A lesão sofrida por Neymar acendeu o sinal de alerta na Seleção Brasileira a poucos dias da estreia na Copa do Mundo. Diagnosticado com uma lesão de grau 2 na panturrilha direita, o atacante entrou em uma corrida contra o tempo para tentar se recuperar a tempo do primeiro compromisso do Brasil no torneio, marcado para o dia 13 de junho, diante de Marrocos. O diagnóstico foi confirmado após exames realizados em Teresópolis e divulgado pelo médico da CBF, Rodrigo Lasmar.

Com a contusão, Neymar está oficialmente fora dos amistosos contra Panamá, neste domingo (31), no Maracanã, e Egito, no dia 6 de junho, em Cleveland, nos Estados Unidos. A preocupação em torno da recuperação do camisa 10 aumentou porque a lesão grau 2 é considerada moderada e envolve ruptura parcial das fibras musculares da panturrilha.

Conteúdo relacionado

O atacante se machucou no último dia 17, durante a partida entre Santos e Coritiba, pelo Campeonato Brasileiro, na Neo Química Arena. Para entender a gravidade do problema e as chances de recuperação do jogador antes da Copa, o DOL ouviu a fisioterapeuta Vanessa Lameira, referência na área em Belém. Segundo ela, o retorno do atleta dependerá diretamente da evolução clínica nas próximas semanas.

“Tudo vai depender da evolução do processo de recuperação do Neymar nas próximas duas a três semanas, considerando tanto a resposta sistêmica do organismo quanto o trabalho de fisioterapia e reabilitação realizado. Em uma lesão muscular de panturrilha, mesmo quando considerada leve, é fundamental observar a ausência de dor, edema e limitações funcionais durante as mobilizações e progressão de carga”, explicou.

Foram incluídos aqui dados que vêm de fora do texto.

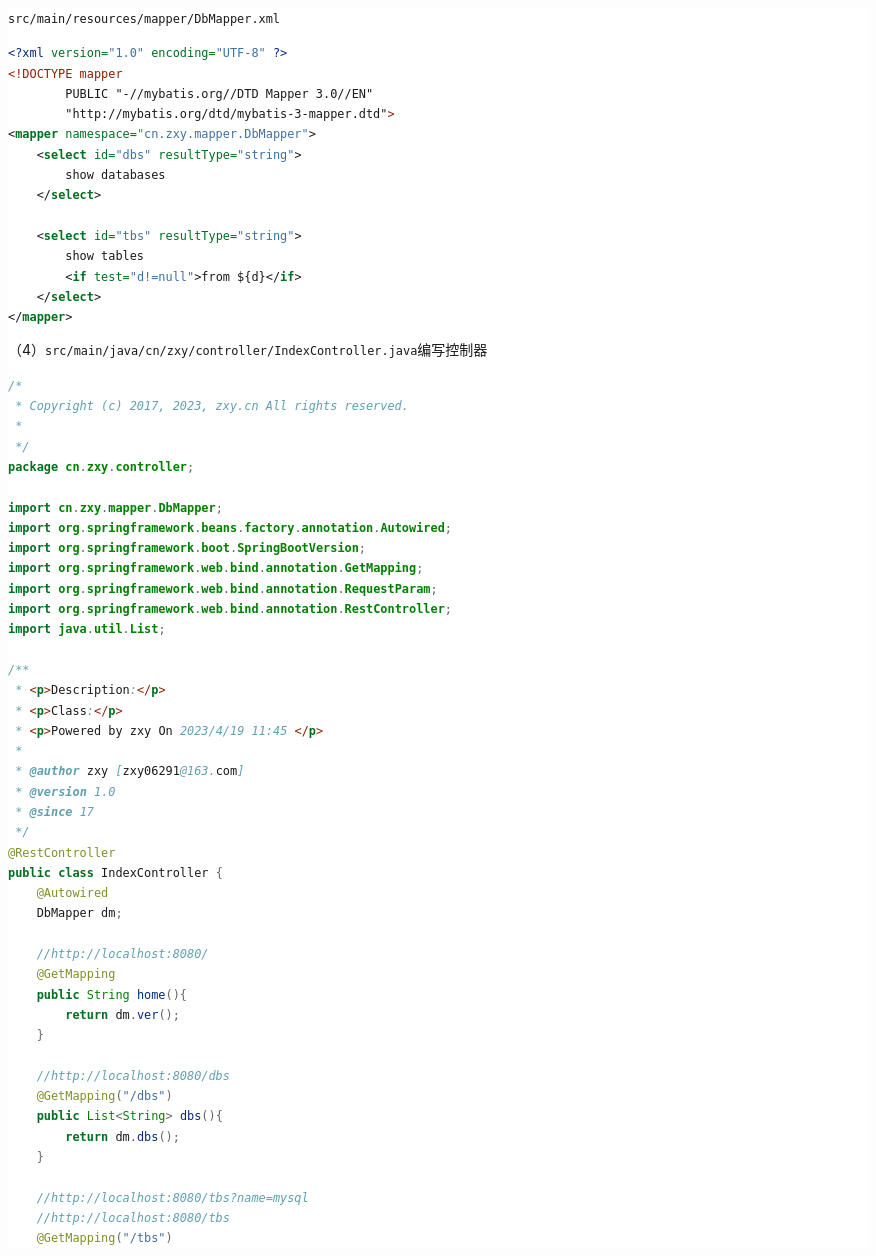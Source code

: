 `src/main/resources/mapper/DbMapper.xml`

```xml
<?xml version="1.0" encoding="UTF-8" ?>
<!DOCTYPE mapper
        PUBLIC "-//mybatis.org//DTD Mapper 3.0//EN"
        "http://mybatis.org/dtd/mybatis-3-mapper.dtd">
<mapper namespace="cn.zxy.mapper.DbMapper">
    <select id="dbs" resultType="string">
        show databases
    </select>

    <select id="tbs" resultType="string">
        show tables
        <if test="d!=null">from ${d}</if>
    </select>
</mapper>
```

（4）`src/main/java/cn/zxy/controller/IndexController.java`编写控制器

```java
/*
 * Copyright (c) 2017, 2023, zxy.cn All rights reserved.
 *
 */
package cn.zxy.controller;

import cn.zxy.mapper.DbMapper;
import org.springframework.beans.factory.annotation.Autowired;
import org.springframework.boot.SpringBootVersion;
import org.springframework.web.bind.annotation.GetMapping;
import org.springframework.web.bind.annotation.RequestParam;
import org.springframework.web.bind.annotation.RestController;
import java.util.List;

/**
 * <p>Description:</p>
 * <p>Class:</p>
 * <p>Powered by zxy On 2023/4/19 11:45 </p>
 *
 * @author zxy [zxy06291@163.com]
 * @version 1.0
 * @since 17
 */
@RestController
public class IndexController {
    @Autowired
    DbMapper dm;

    //http://localhost:8080/
    @GetMapping
    public String home(){
        return dm.ver();
    }

    //http://localhost:8080/dbs
    @GetMapping("/dbs")
    public List<String> dbs(){
        return dm.dbs();
    }

    //http://localhost:8080/tbs?name=mysql
    //http://localhost:8080/tbs
    @GetMapping("/tbs")
```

O que é uma lesão grau 2 na panturrilha?

A especialista ressaltou que qualquer persistência de dor ou limitação funcional pode colocar em risco não apenas o retorno do atleta, mas também aumentar a possibilidade de corte da lista final do técnico Carlo Ancelotti. “Se ele apresentar boa evolução clínica e tolerar o aumento gradual da intensidade dos treinos sem sintomas, a chance de retorno é maior. Porém, qualquer persistência de dor ou déficit funcional pode aumentar o risco e exigir mais cautela, inclusive em relação a um possível corte”, alertou.

Vanessa também detalhou como funciona o tratamento fisioterapêutico em casos de lesão muscular grau 2. Segundo ela, a recuperação passa por etapas progressivas até que o atleta esteja apto para suportar novamente movimentos de alta intensidade. “A lesão muscular grau 2 na panturrilha representa uma ruptura parcial das fibras musculares, sendo mais significativa do que um simples edema ou sobrecarga muscular. O tratamento fisioterapêutico inicialmente busca controlar dor e edema, proteger o tecido lesionado e evitar agravamento da lesão”, destacou.

Duas a três semanas significam liberação para jogar?

Na sequência, o processo evolui para fortalecimento muscular, recuperação da mobilidade, equilíbrio, estabilidade e condicionamento físico específico para o retorno ao esporte. “Na fase final da reabilitação, o objetivo é preparar o atleta para as demandas específicas do esporte, com progressão para corrida, acelerações, desacelerações, saltos e movimentos explosivos. Mais do que respeitar apenas um prazo de duas a três semanas, o retorno seguro depende da resposta clínica do atleta e da capacidade de executar esses movimentos em alta intensidade sem dor ou limitações”, concluiu.